Instructions to follow: From the entries that follow, copy each line containing the word "break".

[[ Information given, beginning ]]

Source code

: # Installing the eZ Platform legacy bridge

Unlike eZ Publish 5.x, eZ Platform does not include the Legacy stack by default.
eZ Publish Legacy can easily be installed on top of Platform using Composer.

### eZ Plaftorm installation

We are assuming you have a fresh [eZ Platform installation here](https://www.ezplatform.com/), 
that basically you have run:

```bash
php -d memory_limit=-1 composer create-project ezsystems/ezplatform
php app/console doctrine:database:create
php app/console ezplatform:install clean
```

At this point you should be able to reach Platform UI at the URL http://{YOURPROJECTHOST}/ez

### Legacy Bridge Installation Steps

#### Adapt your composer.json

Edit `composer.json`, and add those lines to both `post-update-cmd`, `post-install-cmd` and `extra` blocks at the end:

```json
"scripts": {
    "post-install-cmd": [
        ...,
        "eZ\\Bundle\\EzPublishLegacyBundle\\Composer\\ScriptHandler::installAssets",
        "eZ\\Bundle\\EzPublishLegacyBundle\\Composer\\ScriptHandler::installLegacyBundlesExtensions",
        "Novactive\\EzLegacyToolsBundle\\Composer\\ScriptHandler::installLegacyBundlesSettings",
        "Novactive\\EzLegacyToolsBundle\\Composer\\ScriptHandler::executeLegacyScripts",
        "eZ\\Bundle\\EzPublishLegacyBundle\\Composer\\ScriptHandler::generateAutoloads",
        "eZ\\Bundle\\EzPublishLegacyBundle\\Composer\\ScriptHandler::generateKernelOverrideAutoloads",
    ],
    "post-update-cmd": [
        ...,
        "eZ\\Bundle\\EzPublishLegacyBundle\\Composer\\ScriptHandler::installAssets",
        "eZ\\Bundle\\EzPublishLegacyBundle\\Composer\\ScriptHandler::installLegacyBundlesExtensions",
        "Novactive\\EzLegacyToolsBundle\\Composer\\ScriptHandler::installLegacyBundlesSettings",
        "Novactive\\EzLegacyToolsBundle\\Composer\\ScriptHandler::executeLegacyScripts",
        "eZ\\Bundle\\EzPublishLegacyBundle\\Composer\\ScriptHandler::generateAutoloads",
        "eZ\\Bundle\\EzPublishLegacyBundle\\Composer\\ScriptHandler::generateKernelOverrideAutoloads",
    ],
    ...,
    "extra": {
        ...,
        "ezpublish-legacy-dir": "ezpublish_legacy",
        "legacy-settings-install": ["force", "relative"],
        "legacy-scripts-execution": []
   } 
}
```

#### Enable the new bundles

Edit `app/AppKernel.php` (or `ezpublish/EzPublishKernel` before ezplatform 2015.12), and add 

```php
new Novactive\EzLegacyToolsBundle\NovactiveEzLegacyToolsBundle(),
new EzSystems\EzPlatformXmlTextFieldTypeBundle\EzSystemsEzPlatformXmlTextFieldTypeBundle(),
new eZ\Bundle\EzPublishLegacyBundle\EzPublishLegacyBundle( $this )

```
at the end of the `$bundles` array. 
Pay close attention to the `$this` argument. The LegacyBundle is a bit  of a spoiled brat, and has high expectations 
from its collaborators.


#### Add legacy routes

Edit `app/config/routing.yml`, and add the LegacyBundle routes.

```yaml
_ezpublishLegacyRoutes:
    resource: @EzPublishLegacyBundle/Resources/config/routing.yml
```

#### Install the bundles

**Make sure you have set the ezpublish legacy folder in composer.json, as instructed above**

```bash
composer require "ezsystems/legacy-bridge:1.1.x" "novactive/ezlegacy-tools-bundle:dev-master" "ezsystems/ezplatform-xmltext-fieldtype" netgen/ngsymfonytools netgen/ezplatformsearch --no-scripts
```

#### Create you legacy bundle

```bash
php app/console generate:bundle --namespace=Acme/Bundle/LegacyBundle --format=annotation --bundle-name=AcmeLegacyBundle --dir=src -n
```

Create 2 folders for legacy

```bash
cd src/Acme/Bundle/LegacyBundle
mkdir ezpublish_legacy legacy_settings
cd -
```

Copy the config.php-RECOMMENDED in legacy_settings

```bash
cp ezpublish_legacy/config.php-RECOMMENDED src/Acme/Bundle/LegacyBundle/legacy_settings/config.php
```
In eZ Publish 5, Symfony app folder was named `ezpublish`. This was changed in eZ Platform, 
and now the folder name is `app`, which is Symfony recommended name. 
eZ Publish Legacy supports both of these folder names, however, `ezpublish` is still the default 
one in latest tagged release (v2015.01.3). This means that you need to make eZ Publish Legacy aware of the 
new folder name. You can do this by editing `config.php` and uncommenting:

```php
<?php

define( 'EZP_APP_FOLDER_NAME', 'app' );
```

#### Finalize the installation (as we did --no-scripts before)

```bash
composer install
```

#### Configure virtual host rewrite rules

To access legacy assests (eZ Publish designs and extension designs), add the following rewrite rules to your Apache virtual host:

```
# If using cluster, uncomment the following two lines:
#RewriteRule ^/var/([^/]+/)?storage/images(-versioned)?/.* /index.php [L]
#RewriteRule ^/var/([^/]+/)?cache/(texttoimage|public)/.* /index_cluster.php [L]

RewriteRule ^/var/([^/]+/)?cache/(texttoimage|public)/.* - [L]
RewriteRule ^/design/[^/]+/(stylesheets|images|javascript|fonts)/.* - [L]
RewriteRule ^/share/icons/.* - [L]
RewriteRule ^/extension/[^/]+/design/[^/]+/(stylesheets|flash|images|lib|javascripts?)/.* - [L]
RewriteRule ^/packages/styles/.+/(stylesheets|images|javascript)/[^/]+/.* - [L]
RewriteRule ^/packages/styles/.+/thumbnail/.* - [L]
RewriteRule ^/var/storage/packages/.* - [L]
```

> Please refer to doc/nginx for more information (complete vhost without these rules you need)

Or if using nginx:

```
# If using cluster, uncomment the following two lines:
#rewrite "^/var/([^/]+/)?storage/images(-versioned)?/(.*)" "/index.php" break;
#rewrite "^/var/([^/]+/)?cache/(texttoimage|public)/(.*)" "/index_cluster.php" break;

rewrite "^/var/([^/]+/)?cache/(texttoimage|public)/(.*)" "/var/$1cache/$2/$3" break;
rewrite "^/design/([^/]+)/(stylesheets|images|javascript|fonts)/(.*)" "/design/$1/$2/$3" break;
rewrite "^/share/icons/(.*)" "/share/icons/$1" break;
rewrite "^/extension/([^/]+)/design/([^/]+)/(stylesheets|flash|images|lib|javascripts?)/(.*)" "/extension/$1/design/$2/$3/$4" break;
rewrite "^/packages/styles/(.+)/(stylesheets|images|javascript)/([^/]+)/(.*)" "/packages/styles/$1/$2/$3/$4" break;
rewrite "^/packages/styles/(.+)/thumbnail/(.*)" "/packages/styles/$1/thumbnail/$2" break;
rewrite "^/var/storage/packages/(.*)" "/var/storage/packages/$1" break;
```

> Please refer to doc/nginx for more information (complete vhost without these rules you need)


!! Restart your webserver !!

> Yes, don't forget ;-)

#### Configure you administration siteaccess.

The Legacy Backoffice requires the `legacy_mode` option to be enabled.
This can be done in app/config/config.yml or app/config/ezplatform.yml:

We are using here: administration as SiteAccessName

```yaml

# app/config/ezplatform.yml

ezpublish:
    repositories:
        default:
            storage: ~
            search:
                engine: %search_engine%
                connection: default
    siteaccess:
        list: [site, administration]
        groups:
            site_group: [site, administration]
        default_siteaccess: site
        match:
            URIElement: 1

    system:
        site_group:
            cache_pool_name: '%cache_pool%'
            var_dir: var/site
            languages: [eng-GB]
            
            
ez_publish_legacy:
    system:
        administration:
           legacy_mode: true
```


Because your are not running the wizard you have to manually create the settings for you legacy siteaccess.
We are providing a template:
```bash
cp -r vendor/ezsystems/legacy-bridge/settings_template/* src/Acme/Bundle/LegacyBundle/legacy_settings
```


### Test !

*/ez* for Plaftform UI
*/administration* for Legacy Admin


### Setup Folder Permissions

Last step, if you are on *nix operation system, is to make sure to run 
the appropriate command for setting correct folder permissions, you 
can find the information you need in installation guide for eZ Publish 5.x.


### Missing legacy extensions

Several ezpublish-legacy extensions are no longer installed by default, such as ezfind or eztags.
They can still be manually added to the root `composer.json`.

[[ Information given, end ]]

Exercise response:
#rewrite "^/var/([^/]+/)?storage/images(-versioned)?/(.*)" "/index.php" break;
#rewrite "^/var/([^/]+/)?cache/(texttoimage|public)/(.*)" "/index_cluster.php" break;
rewrite "^/var/([^/]+/)?cache/(texttoimage|public)/(.*)" "/var/$1cache/$2/$3" break;
rewrite "^/design/([^/]+)/(stylesheets|images|javascript|fonts)/(.*)" "/design/$1/$2/$3" break;
rewrite "^/share/icons/(.*)" "/share/icons/$1" break;
rewrite "^/extension/([^/]+)/design/([^/]+)/(stylesheets|flash|images|lib|javascripts?)/(.*)" "/extension/$1/design/$2/$3/$4" break;
rewrite "^/packages/styles/(.+)/(stylesheets|images|javascript)/([^/]+)/(.*)" "/packages/styles/$1/$2/$3/$4" break;
rewrite "^/packages/styles/(.+)/thumbnail/(.*)" "/packages/styles/$1/thumbnail/$2" break;
rewrite "^/var/storage/packages/(.*)" "/var/storage/packages/$1" break;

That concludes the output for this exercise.